Some of us had to look in through the wide window from Northwest Second Street. Most of us were covered in sweat and cheap beer. We were all singing along.

Michael Claytor and His Friends have been hosting an improv musical mash-up of folk and Americana music in the back room of Flaco's Cuban Bakery in downtown Gainesville for more than two years. The local band headlined the grand opening of the back room and have been hosting the ritualistic event on Wednesdays ever since.

"We definitely settled in here," bass player Michael Pedron said. "This is our home."

Michael Claytor, on vocals, said the band played for an empty room the night of the opening.

Two years later, it was bursting with old friends and newcomers eager to participate in the band's last show at the venue.

Michael Claytor and His Friends, along with Devon Stuart from The Takers, forged a new band at Flaco's, called the Adult Boys Thunderband. They played together on Wednesday and released their first CD.

The back room, a space dimly lit by antique light fixtures housed an enthusiastic, participatory audience for more than three hours Wednesday, July 14. Abiding by the rituals of the past two years, the audience sang along and requested household songs.

"It is my favorite place to play at, for sure," Claytor said. "It was a good, friendly atmosphere."

Claytor said the band has never come up with a lineup. Instead, they play whatever they feel at the moment.
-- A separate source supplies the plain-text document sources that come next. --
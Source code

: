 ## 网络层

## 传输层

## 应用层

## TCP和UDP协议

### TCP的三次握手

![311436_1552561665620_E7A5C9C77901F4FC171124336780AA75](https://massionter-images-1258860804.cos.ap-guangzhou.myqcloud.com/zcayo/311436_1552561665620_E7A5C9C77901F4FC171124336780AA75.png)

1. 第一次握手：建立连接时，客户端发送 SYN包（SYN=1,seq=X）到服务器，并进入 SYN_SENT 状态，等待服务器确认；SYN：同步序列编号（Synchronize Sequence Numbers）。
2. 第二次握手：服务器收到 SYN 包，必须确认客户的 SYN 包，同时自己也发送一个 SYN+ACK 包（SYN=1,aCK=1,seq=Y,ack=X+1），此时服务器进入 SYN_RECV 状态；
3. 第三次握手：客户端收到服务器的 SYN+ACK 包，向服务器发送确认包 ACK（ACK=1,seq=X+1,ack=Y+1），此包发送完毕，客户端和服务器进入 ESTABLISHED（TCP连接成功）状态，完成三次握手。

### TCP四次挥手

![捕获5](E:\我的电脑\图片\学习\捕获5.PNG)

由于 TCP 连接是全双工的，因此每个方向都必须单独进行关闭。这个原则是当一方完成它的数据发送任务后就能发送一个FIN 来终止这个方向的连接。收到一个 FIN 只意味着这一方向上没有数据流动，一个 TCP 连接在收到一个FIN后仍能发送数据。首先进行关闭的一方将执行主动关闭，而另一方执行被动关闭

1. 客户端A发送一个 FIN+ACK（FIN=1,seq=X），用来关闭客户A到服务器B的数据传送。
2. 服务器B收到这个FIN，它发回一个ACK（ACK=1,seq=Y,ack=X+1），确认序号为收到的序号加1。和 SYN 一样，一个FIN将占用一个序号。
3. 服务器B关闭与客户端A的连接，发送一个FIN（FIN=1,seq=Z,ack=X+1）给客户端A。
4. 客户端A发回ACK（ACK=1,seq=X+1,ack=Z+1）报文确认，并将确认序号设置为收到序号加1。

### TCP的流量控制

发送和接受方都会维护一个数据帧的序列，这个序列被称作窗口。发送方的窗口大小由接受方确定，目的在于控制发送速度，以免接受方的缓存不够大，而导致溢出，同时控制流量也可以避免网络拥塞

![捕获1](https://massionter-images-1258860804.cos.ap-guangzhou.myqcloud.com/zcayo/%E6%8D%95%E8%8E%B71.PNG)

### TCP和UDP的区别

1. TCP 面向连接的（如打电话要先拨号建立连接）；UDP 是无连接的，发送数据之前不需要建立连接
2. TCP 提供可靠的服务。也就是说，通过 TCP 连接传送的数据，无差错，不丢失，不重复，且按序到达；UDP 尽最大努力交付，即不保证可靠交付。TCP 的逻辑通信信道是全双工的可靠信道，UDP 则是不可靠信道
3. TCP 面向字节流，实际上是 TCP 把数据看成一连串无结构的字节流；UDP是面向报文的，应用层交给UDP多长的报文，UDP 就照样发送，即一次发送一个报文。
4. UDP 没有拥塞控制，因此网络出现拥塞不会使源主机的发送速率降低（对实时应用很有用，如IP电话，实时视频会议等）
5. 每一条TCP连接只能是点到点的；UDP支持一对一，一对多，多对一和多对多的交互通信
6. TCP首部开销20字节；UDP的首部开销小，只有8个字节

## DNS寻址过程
Apparently, a moment last Wednesday called for "The Star-Spangled Banner." You haven't heard the American classic done right until you have seen a bounty of Gainesville residents sing along with such strength and accord.

"The people that I met and the employees at Flaco's are some of my favorite people in town," Claytor said.

Last week's show might mark the last musical Wednesday at Flaco's because two of the five members of the headlining band are moving on after graduation. Michael Pedron, on bass, and Evan Garfield, on drums, are moving to New York City for graduate school in August.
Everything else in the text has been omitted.